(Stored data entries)
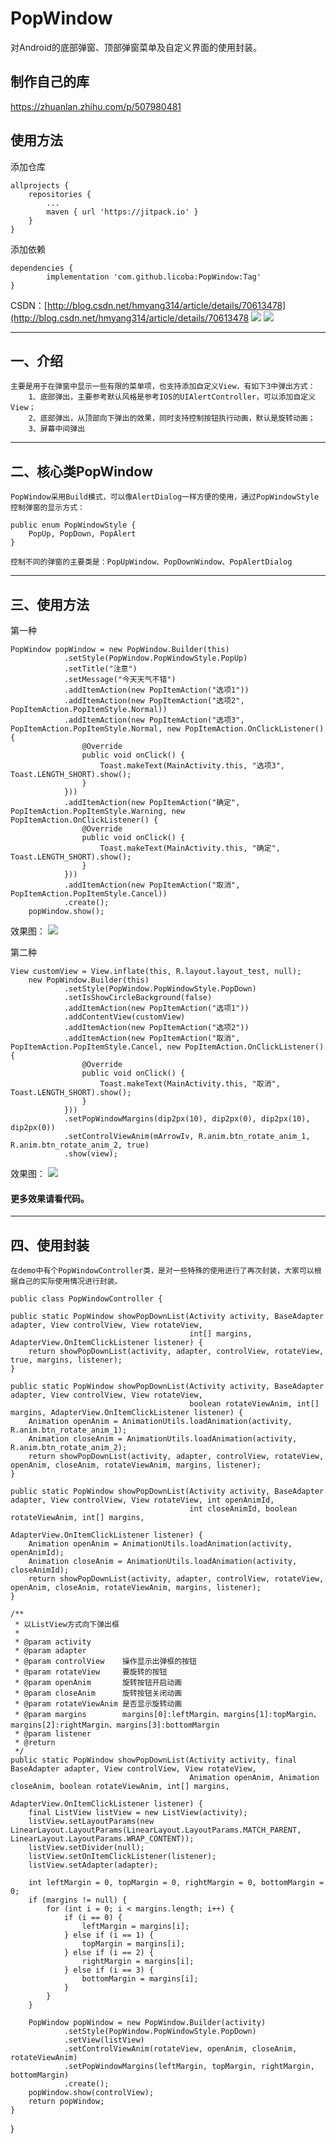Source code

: # PopWindow
对Android的底部弹窗、顶部弹窗菜单及自定义界面的使用封装。

## 制作自己的库
https://zhuanlan.zhihu.com/p/507980481

## 使用方法

添加仓库
```
allprojects {
    repositories {
        ...
        maven { url 'https://jitpack.io' }
    }
}
```
添加依赖
```
dependencies {
        implementation 'com.github.licoba:PopWindow:Tag'
}
```

CSDN：[http://blog.csdn.net/hmyang314/article/details/70613478](http://blog.csdn.net/hmyang314/article/details/70613478
![](https://github.com/HMY314/PopWindow/blob/master/imageCache/gif1.gif)
![](https://github.com/HMY314/PopWindow/blob/master/imageCache/gif2.gif)

----------
## 一、介绍
    主要是用于在弹窗中显示一些有限的菜单项，也支持添加自定义View，有如下3中弹出方式：
        1、底部弹出，主要参考默认风格是参考IOS的UIAlertController，可以添加自定义View；
        2、底部弹出，从顶部向下弹出的效果，同时支持控制按钮执行动画，默认是旋转动画；
        3、屏幕中间弹出

---
## 二、核心类PopWindow

    PopWindow采用Build模式，可以像AlertDialog一样方便的使用，通过PopWindowStyle控制弹窗的显示方式：

    public enum PopWindowStyle {
        PopUp, PopDown, PopAlert
    }

    控制不同的弹窗的主要类是：PopUpWindow、PopDownWindow、PopAlertDialog

----------
## 三、使用方法

第一种

    PopWindow popWindow = new PopWindow.Builder(this)
                .setStyle(PopWindow.PopWindowStyle.PopUp)
                .setTitle("注意")
                .setMessage("今天天气不错")
                .addItemAction(new PopItemAction("选项1"))
                .addItemAction(new PopItemAction("选项2", PopItemAction.PopItemStyle.Normal))
                .addItemAction(new PopItemAction("选项3", PopItemAction.PopItemStyle.Normal, new PopItemAction.OnClickListener() {
                    @Override
                    public void onClick() {
                        Toast.makeText(MainActivity.this, "选项3", Toast.LENGTH_SHORT).show();
                    }
                }))
                .addItemAction(new PopItemAction("确定", PopItemAction.PopItemStyle.Warning, new PopItemAction.OnClickListener() {
                    @Override
                    public void onClick() {
                        Toast.makeText(MainActivity.this, "确定", Toast.LENGTH_SHORT).show();
                    }
                }))
                .addItemAction(new PopItemAction("取消", PopItemAction.PopItemStyle.Cancel))
                .create();
        popWindow.show();

  效果图：
 ![](https://github.com/HMY314/PopWindow/blob/master/imageCache/img1.png)


第二种

    View customView = View.inflate(this, R.layout.layout_test, null);
        new PopWindow.Builder(this)
                .setStyle(PopWindow.PopWindowStyle.PopDown)
                .setIsShowCircleBackground(false)
                .addItemAction(new PopItemAction("选项1"))
                .addContentView(customView)
                .addItemAction(new PopItemAction("选项2"))
                .addItemAction(new PopItemAction("取消", PopItemAction.PopItemStyle.Cancel, new PopItemAction.OnClickListener() {
                    @Override
                    public void onClick() {
                        Toast.makeText(MainActivity.this, "取消", Toast.LENGTH_SHORT).show();
                    }
                }))
                .setPopWindowMargins(dip2px(10), dip2px(0), dip2px(10), dip2px(0))
                .setControlViewAnim(mArrowIv, R.anim.btn_rotate_anim_1, R.anim.btn_rotate_anim_2, true)
                .show(view);

效果图：
 ![](https://github.com/HMY314/PopWindow/blob/master/imageCache/img4.png)

#### 更多效果请看代码。

---
## 四、使用封装

    在demo中有个PopWindowController类，是对一些特殊的使用进行了再次封装，大家可以根据自己的实际使用情况进行封装。

    public class PopWindowController {

    public static PopWindow showPopDownList(Activity activity, BaseAdapter adapter, View controlView, View rotateView,
                                            int[] margins, AdapterView.OnItemClickListener listener) {
        return showPopDownList(activity, adapter, controlView, rotateView, true, margins, listener);
    }

    public static PopWindow showPopDownList(Activity activity, BaseAdapter adapter, View controlView, View rotateView,
                                            boolean rotateViewAnim, int[] margins, AdapterView.OnItemClickListener listener) {
        Animation openAnim = AnimationUtils.loadAnimation(activity, R.anim.btn_rotate_anim_1);
        Animation closeAnim = AnimationUtils.loadAnimation(activity, R.anim.btn_rotate_anim_2);
        return showPopDownList(activity, adapter, controlView, rotateView, openAnim, closeAnim, rotateViewAnim, margins, listener);
    }

    public static PopWindow showPopDownList(Activity activity, BaseAdapter adapter, View controlView, View rotateView, int openAnimId,
                                            int closeAnimId, boolean rotateViewAnim, int[] margins,
                                            AdapterView.OnItemClickListener listener) {
        Animation openAnim = AnimationUtils.loadAnimation(activity, openAnimId);
        Animation closeAnim = AnimationUtils.loadAnimation(activity, closeAnimId);
        return showPopDownList(activity, adapter, controlView, rotateView, openAnim, closeAnim, rotateViewAnim, margins, listener);
    }

    /**
     * 以ListView方式向下弹出框
     *
     * @param activity
     * @param adapter
     * @param controlView    操作显示出弹框的按钮
     * @param rotateView     要旋转的按钮
     * @param openAnim       旋转按钮开启动画
     * @param closeAnim      旋转按钮关闭动画
     * @param rotateViewAnim 是否显示旋转动画
     * @param margins        margins[0]:leftMargin、margins[1]:topMargin、margins[2]:rightMargin、margins[3]:bottomMargin
     * @param listener
     * @return
     */
    public static PopWindow showPopDownList(Activity activity, final BaseAdapter adapter, View controlView, View rotateView,
                                            Animation openAnim, Animation closeAnim, boolean rotateViewAnim, int[] margins,
                                            AdapterView.OnItemClickListener listener) {
        final ListView listView = new ListView(activity);
        listView.setLayoutParams(new LinearLayout.LayoutParams(LinearLayout.LayoutParams.MATCH_PARENT, LinearLayout.LayoutParams.WRAP_CONTENT));
        listView.setDivider(null);
        listView.setOnItemClickListener(listener);
        listView.setAdapter(adapter);

        int leftMargin = 0, topMargin = 0, rightMargin = 0, bottomMargin = 0;
        if (margins != null) {
            for (int i = 0; i < margins.length; i++) {
                if (i == 0) {
                    leftMargin = margins[i];
                } else if (i == 1) {
                    topMargin = margins[i];
                } else if (i == 2) {
                    rightMargin = margins[i];
                } else if (i == 3) {
                    bottomMargin = margins[i];
                }
            }
        }

        PopWindow popWindow = new PopWindow.Builder(activity)
                .setStyle(PopWindow.PopWindowStyle.PopDown)
                .setView(listView)
                .setControlViewAnim(rotateView, openAnim, closeAnim, rotateViewAnim)
                .setPopWindowMargins(leftMargin, topMargin, rightMargin, bottomMargin)
                .create();
        popWindow.show(controlView);
        return popWindow;
    }

}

> _TASK OBJECTIVE_: The reply should hold every entry above, given again exactly, but not a single picture.

> _YOUR SOLUTION_:
Source code

: # PopWindow
对Android的底部弹窗、顶部弹窗菜单及自定义界面的使用封装。

## 制作自己的库
https://zhuanlan.zhihu.com/p/507980481

## 使用方法

添加仓库
```
allprojects {
    repositories {
        ...
        maven { url 'https://jitpack.io' }
    }
}
```
添加依赖
```
dependencies {
        implementation 'com.github.licoba:PopWindow:Tag'
}
```

CSDN：[http://blog.csdn.net/hmyang314/article/details/70613478](http://blog.csdn.net/hmyang314/article/details/70613478
![](https://github.com/HMY314/PopWindow/blob/master/imageCache/gif1.gif)
![](https://github.com/HMY314/PopWindow/blob/master/imageCache/gif2.gif)

----------
## 一、介绍
    主要是用于在弹窗中显示一些有限的菜单项，也支持添加自定义View，有如下3中弹出方式：
        1、底部弹出，主要参考默认风格是参考IOS的UIAlertController，可以添加自定义View；
        2、底部弹出，从顶部向下弹出的效果，同时支持控制按钮执行动画，默认是旋转动画；
        3、屏幕中间弹出

---
## 二、核心类PopWindow

    PopWindow采用Build模式，可以像AlertDialog一样方便的使用，通过PopWindowStyle控制弹窗的显示方式：

    public enum PopWindowStyle {
        PopUp, PopDown, PopAlert
    }

    控制不同的弹窗的主要类是：PopUpWindow、PopDownWindow、PopAlertDialog

----------
## 三、使用方法

第一种

    PopWindow popWindow = new PopWindow.Builder(this)
                .setStyle(PopWindow.PopWindowStyle.PopUp)
                .setTitle("注意")
                .setMessage("今天天气不错")
                .addItemAction(new PopItemAction("选项1"))
                .addItemAction(new PopItemAction("选项2", PopItemAction.PopItemStyle.Normal))
                .addItemAction(new PopItemAction("选项3", PopItemAction.PopItemStyle.Normal, new PopItemAction.OnClickListener() {
                    @Override
                    public void onClick() {
                        Toast.makeText(MainActivity.this, "选项3", Toast.LENGTH_SHORT).show();
                    }
                }))
                .addItemAction(new PopItemAction("确定", PopItemAction.PopItemStyle.Warning, new PopItemAction.OnClickListener() {
                    @Override
                    public void onClick() {
                        Toast.makeText(MainActivity.this, "确定", Toast.LENGTH_SHORT).show();
                    }
                }))
                .addItemAction(new PopItemAction("取消", PopItemAction.PopItemStyle.Cancel))
                .create();
        popWindow.show();

  效果图：
 ![](https://github.com/HMY314/PopWindow/blob/master/imageCache/img1.png)


第二种

    View customView = View.inflate(this, R.layout.layout_test, null);
        new PopWindow.Builder(this)
                .setStyle(PopWindow.PopWindowStyle.PopDown)
                .setIsShowCircleBackground(false)
                .addItemAction(new PopItemAction("选项1"))
                .addContentView(customView)
                .addItemAction(new PopItemAction("选项2"))
                .addItemAction(new PopItemAction("取消", PopItemAction.PopItemStyle.Cancel, new PopItemAction.OnClickListener() {
                    @Override
                    public void onClick() {
                        Toast.makeText(MainActivity.this, "取消", Toast.LENGTH_SHORT).show();
                    }
                }))
                .setPopWindowMargins(dip2px(10), dip2px(0), dip2px(10), dip2px(0))
                .setControlViewAnim(mArrowIv, R.anim.btn_rotate_anim_1, R.anim.btn_rotate_anim_2, true)
                .show(view);

效果图：
 ![](https://github.com/HMY314/PopWindow/blob/master/imageCache/img4.png)

#### 更多效果请看代码。

---
## 四、使用封装

    在demo中有个PopWindowController类，是对一些特殊的使用进行了再次封装，大家可以根据自己的实际使用情况进行封装。

    public class PopWindowController {

    public static PopWindow showPopDownList(Activity activity, BaseAdapter adapter, View controlView, View rotateView,
                                            int[] margins, AdapterView.OnItemClickListener listener) {
        return showPopDownList(activity, adapter, controlView, rotateView, true, margins, listener);
    }

    public static PopWindow showPopDownList(Activity activity, BaseAdapter adapter, View controlView, View rotateView,
                                            boolean rotateViewAnim, int[] margins, AdapterView.OnItemClickListener listener) {
        Animation openAnim = AnimationUtils.loadAnimation(activity, R.anim.btn_rotate_anim_1);
        Animation closeAnim = AnimationUtils.loadAnimation(activity, R.anim.btn_rotate_anim_2);
        return showPopDownList(activity, adapter, controlView, rotateView, openAnim, closeAnim, rotateViewAnim, margins, listener);
    }

    public static PopWindow showPopDownList(Activity activity, BaseAdapter adapter, View controlView, View rotateView, int openAnimId,
                                            int closeAnimId, boolean rotateViewAnim, int[] margins,
                                            AdapterView.OnItemClickListener listener) {
        Animation openAnim = AnimationUtils.loadAnimation(activity, openAnimId);
        Animation closeAnim = AnimationUtils.loadAnimation(activity, closeAnimId);
        return showPopDownList(activity, adapter, controlView, rotateView, openAnim, closeAnim, rotateViewAnim, margins, listener);
    }

    /**
     * 以ListView方式向下弹出框
     *
     * @param activity
     * @param adapter
     * @param controlView    操作显示出弹框的按钮
     * @param rotateView     要旋转的按钮
     * @param openAnim       旋转按钮开启动画
     * @param closeAnim      旋转按钮关闭动画
     * @param rotateViewAnim 是否显示旋转动画
     * @param margins        margins[0]:leftMargin、margins[1]:topMargin、margins[2]:rightMargin、margins[3]:bottomMargin
     * @param listener
     * @return
     */
    public static PopWindow showPopDownList(Activity activity, final BaseAdapter adapter, View controlView, View rotateView,
                                            Animation openAnim, Animation closeAnim, boolean rotateViewAnim, int[] margins,
                                            AdapterView.OnItemClickListener listener) {
        final ListView listView = new ListView(activity);
        listView.setLayoutParams(new LinearLayout.LayoutParams(LinearLayout.LayoutParams.MATCH_PARENT, LinearLayout.LayoutParams.WRAP_CONTENT));
        listView.setDivider(null);
        listView.setOnItemClickListener(listener);
        listView.setAdapter(adapter);

        int leftMargin = 0, topMargin = 0, rightMargin = 0, bottomMargin = 0;
        if (margins != null) {
            for (int i = 0; i < margins.length; i++) {
                if (i == 0) {
                    leftMargin = margins[i];
                } else if (i == 1) {
                    topMargin = margins[i];
                } else if (i == 2) {
                    rightMargin = margins[i];
                } else if (i == 3) {
                    bottomMargin = margins[i];
                }
            }
        }

        PopWindow popWindow = new PopWindow.Builder(activity)
                .setStyle(PopWindow.PopWindowStyle.PopDown)
                .setView(listView)
                .setControlViewAnim(rotateView, openAnim, closeAnim, rotateViewAnim)
                .setPopWindowMargins(leftMargin, topMargin, rightMargin, bottomMargin)
                .create();
        popWindow.show(controlView);
        return popWindow;
    }

}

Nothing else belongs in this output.